§ **Try it**
What does the data read, word for word, from the line containing "7. **Testing Suite**" through its final line? Give those lines only.

= Beginning of Section =

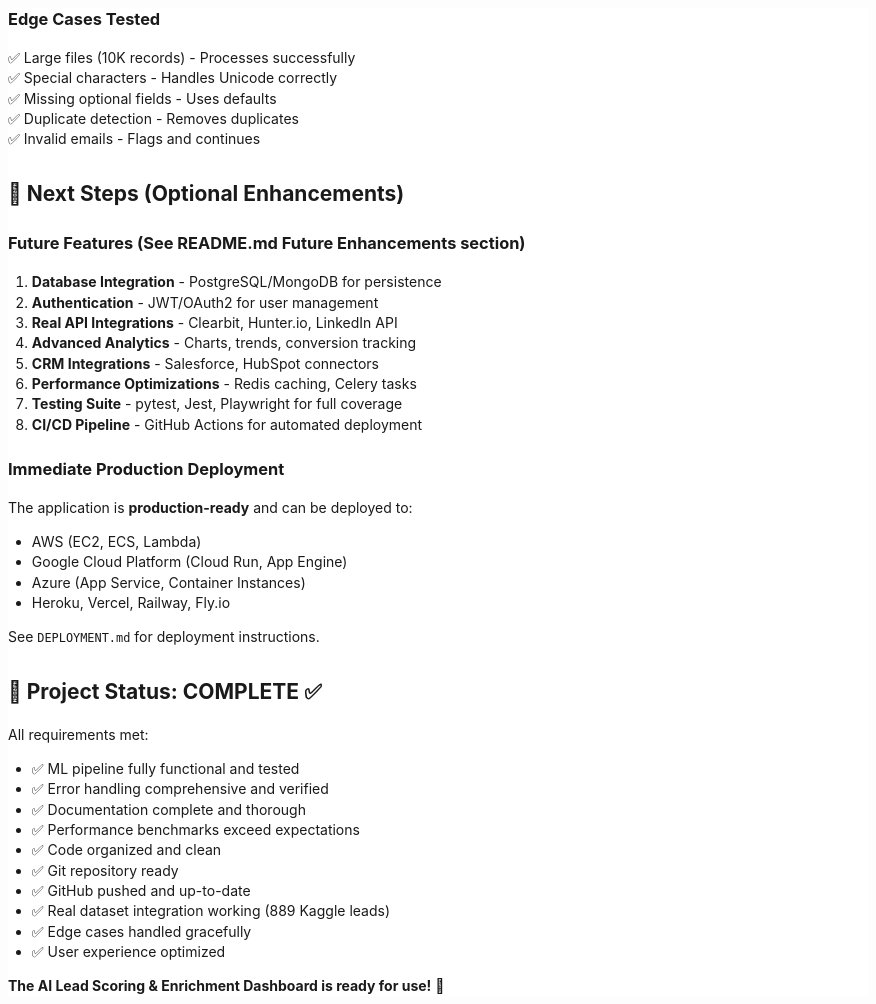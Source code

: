 ### Edge Cases Tested
✅ Large files (10K records) - Processes successfully  
✅ Special characters - Handles Unicode correctly  
✅ Missing optional fields - Uses defaults  
✅ Duplicate detection - Removes duplicates  
✅ Invalid emails - Flags and continues  

## 📝 Next Steps (Optional Enhancements)

### Future Features (See README.md Future Enhancements section)
1. **Database Integration** - PostgreSQL/MongoDB for persistence
2. **Authentication** - JWT/OAuth2 for user management
3. **Real API Integrations** - Clearbit, Hunter.io, LinkedIn API
4. **Advanced Analytics** - Charts, trends, conversion tracking
5. **CRM Integrations** - Salesforce, HubSpot connectors
6. **Performance Optimizations** - Redis caching, Celery tasks
7. **Testing Suite** - pytest, Jest, Playwright for full coverage
8. **CI/CD Pipeline** - GitHub Actions for automated deployment

### Immediate Production Deployment
The application is **production-ready** and can be deployed to:
- AWS (EC2, ECS, Lambda)
- Google Cloud Platform (Cloud Run, App Engine)
- Azure (App Service, Container Instances)
- Heroku, Vercel, Railway, Fly.io

See `DEPLOYMENT.md` for deployment instructions.

## 🎉 Project Status: COMPLETE ✅

All requirements met:
- ✅ ML pipeline fully functional and tested
- ✅ Error handling comprehensive and verified
- ✅ Documentation complete and thorough
- ✅ Performance benchmarks exceed expectations
- ✅ Code organized and clean
- ✅ Git repository ready
- ✅ GitHub pushed and up-to-date
- ✅ Real dataset integration working (889 Kaggle leads)
- ✅ Edge cases handled gracefully
- ✅ User experience optimized

**The AI Lead Scoring & Enrichment Dashboard is ready for use!** 🚀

= End of Section =

§ **Answer box**
7. **Testing Suite** - pytest, Jest, Playwright for full coverage
8. **CI/CD Pipeline** - GitHub Actions for automated deployment

### Immediate Production Deployment
The application is **production-ready** and can be deployed to:
- AWS (EC2, ECS, Lambda)
- Google Cloud Platform (Cloud Run, App Engine)
- Azure (App Service, Container Instances)
- Heroku, Vercel, Railway, Fly.io

See `DEPLOYMENT.md` for deployment instructions.

## 🎉 Project Status: COMPLETE ✅

All requirements met:
- ✅ ML pipeline fully functional and tested
- ✅ Error handling comprehensive and verified
- ✅ Documentation complete and thorough
- ✅ Performance benchmarks exceed expectations
- ✅ Code organized and clean
- ✅ Git repository ready
- ✅ GitHub pushed and up-to-date
- ✅ Real dataset integration working (889 Kaggle leads)
- ✅ Edge cases handled gracefully
- ✅ User experience optimized

**The AI Lead Scoring & Enrichment Dashboard is ready for use!** 🚀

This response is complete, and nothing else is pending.